• [Task instructions] As the answer, give every line of the records that includes the word "theta".

------------------------

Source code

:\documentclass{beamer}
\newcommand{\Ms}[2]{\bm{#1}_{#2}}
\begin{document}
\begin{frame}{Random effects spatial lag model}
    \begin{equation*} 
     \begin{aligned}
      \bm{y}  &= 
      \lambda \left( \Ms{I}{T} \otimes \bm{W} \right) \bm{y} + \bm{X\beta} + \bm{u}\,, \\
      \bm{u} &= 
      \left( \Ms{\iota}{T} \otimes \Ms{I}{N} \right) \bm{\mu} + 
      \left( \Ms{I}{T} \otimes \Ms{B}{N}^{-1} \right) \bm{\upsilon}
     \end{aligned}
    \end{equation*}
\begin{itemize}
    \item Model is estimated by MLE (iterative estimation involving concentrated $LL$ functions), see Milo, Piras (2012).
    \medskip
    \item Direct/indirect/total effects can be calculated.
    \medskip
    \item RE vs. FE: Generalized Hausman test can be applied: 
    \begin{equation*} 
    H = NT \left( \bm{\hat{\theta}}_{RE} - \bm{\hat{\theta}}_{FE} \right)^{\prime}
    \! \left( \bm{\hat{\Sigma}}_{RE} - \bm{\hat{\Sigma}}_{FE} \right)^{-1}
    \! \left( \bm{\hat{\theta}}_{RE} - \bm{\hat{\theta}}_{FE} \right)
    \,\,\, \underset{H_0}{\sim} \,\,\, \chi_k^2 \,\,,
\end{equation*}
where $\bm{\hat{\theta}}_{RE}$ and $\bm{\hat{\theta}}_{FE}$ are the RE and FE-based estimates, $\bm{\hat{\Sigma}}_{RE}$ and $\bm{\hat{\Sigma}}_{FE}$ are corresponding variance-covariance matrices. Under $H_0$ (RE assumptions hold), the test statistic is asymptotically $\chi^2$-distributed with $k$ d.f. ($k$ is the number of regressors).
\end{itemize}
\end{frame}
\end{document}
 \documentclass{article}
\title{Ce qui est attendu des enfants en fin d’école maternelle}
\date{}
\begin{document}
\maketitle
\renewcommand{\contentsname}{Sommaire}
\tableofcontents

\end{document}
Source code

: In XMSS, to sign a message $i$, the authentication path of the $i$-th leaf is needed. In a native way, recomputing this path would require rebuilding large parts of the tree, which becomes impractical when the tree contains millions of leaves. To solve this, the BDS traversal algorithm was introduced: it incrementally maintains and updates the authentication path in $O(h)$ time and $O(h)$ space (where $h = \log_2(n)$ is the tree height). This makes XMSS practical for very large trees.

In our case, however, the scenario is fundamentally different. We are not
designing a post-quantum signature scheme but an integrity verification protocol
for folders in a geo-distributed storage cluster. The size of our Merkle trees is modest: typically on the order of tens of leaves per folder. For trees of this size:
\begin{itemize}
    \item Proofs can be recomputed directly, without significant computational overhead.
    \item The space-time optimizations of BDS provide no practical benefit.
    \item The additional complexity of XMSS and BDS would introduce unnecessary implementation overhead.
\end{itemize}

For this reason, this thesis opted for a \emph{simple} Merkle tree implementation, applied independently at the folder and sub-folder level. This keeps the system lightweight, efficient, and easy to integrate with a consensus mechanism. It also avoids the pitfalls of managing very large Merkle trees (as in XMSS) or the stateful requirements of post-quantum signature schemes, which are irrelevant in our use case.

------------------------

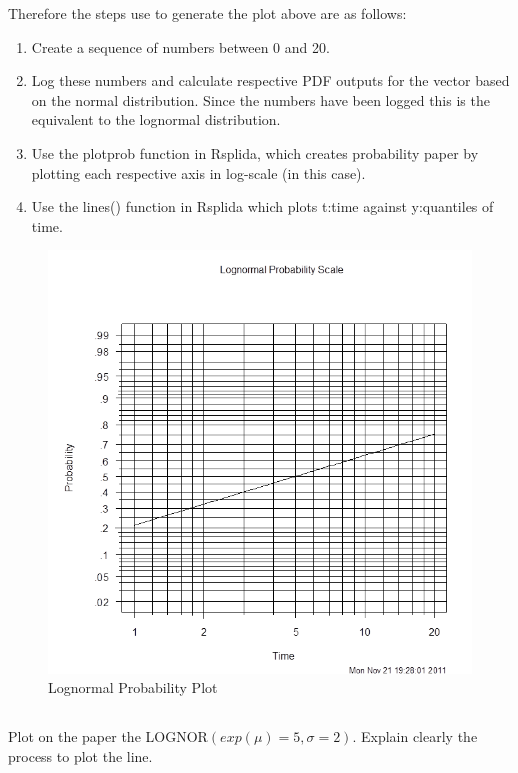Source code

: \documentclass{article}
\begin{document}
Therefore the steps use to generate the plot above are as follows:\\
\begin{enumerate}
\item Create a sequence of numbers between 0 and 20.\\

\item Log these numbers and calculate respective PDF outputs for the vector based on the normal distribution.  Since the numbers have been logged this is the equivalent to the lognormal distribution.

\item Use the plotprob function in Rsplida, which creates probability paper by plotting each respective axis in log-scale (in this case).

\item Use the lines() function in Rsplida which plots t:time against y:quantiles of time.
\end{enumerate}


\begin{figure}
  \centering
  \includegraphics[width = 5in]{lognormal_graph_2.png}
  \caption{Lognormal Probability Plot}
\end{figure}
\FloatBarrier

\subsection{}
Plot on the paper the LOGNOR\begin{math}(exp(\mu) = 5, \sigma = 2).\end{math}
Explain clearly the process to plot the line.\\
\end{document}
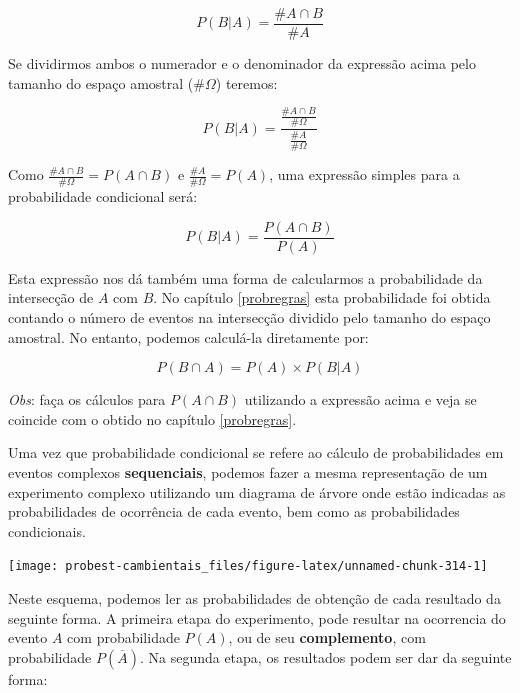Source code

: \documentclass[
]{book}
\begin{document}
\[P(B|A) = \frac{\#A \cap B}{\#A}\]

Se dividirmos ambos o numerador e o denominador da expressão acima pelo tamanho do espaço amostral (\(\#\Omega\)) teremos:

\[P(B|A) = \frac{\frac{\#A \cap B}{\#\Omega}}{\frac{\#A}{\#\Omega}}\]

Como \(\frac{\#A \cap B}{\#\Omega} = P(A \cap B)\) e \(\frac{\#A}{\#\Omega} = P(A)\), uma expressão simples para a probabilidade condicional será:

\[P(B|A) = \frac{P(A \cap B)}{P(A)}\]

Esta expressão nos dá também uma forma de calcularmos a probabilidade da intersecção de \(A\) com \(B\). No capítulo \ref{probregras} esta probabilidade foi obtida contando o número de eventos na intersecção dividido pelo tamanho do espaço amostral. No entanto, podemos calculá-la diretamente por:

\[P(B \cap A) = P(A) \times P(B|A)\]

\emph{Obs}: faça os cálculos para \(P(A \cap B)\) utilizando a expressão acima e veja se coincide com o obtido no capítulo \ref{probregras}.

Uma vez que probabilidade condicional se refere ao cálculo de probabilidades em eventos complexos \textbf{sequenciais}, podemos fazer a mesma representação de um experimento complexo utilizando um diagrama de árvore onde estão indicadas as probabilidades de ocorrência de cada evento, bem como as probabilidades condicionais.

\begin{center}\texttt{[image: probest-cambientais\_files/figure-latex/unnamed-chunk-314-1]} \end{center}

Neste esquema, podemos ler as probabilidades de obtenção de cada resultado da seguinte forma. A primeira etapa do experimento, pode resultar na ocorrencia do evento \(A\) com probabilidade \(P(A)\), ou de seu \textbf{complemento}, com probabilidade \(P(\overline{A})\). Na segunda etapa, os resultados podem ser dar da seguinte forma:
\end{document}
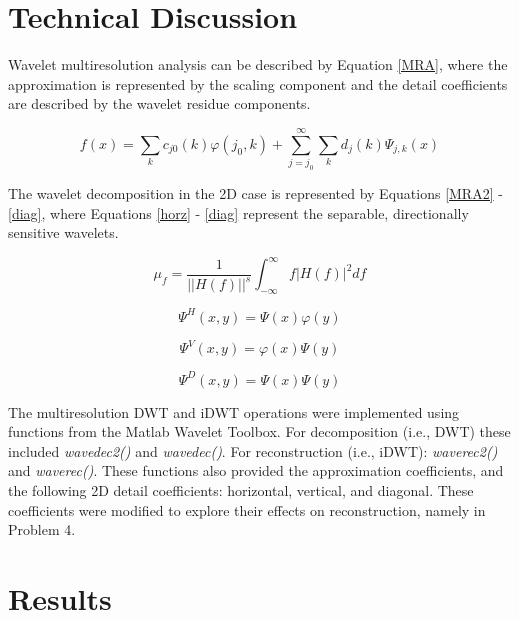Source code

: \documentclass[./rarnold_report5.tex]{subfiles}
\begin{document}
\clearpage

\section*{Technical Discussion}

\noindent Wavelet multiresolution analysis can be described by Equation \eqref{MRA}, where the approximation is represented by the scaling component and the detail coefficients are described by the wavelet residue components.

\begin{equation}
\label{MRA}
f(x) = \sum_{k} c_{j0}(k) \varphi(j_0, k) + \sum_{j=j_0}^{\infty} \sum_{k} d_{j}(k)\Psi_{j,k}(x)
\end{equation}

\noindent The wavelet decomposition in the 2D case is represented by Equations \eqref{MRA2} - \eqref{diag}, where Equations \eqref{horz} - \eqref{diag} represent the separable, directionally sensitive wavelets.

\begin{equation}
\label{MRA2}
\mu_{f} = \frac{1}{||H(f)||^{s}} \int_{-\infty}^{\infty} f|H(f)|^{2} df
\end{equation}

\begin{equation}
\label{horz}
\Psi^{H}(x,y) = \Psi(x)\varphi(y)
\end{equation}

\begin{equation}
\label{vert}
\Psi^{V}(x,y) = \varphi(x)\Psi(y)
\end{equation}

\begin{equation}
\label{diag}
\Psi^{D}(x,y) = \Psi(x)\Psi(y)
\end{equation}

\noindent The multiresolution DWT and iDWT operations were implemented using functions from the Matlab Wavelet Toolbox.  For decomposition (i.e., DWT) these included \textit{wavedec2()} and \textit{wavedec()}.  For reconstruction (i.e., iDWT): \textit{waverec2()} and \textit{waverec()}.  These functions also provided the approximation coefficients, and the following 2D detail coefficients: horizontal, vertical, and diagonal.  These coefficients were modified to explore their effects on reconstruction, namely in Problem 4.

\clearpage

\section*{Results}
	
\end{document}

------------------------

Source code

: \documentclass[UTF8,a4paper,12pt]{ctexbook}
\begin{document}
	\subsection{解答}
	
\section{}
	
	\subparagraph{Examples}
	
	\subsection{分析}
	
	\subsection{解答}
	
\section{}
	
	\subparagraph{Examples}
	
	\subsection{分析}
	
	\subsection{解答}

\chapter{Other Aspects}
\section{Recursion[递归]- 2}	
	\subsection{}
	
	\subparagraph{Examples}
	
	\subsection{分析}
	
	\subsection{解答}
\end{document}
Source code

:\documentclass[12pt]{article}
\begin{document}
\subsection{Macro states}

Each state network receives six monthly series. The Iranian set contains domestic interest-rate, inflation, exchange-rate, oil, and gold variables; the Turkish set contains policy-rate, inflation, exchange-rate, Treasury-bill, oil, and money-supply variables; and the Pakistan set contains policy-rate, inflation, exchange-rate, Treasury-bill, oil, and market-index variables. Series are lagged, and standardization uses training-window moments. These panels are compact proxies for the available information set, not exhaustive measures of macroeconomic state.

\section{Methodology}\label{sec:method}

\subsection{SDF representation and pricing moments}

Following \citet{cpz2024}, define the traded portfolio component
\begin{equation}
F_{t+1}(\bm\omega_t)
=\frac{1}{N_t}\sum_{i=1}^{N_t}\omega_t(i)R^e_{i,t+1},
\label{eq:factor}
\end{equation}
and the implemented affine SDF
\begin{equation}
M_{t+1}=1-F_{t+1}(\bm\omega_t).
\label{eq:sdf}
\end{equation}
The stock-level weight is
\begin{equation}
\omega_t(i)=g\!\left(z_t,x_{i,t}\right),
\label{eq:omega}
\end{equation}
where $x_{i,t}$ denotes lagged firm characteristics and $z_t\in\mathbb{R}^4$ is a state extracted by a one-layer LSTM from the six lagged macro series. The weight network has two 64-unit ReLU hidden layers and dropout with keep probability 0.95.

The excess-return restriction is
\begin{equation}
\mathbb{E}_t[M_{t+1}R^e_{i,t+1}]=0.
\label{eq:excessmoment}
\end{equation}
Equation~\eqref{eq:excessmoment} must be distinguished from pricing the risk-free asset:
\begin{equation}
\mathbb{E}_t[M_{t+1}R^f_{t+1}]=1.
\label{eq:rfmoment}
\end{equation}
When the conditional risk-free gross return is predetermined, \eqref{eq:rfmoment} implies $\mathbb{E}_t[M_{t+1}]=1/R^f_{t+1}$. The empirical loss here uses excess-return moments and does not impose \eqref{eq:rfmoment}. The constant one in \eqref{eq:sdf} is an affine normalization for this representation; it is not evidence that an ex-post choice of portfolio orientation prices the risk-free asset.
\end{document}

------------------------

• [Output of the task]
    H = NT \left( \bm{\hat{\theta}}_{RE} - \bm{\hat{\theta}}_{FE} \right)^{\prime}
    \! \left( \bm{\hat{\theta}}_{RE} - \bm{\hat{\theta}}_{FE} \right)
where $\bm{\hat{\theta}}_{RE}$ and $\bm{\hat{\theta}}_{FE}$ are the RE and FE-based estimates, $\bm{\hat{\Sigma}}_{RE}$ and $\bm{\hat{\Sigma}}_{FE}$ are corresponding variance-covariance matrices. Under $H_0$ (RE assumptions hold), the test statistic is asymptotically $\chi^2$-distributed with $k$ d.f. ($k$ is the number of regressors).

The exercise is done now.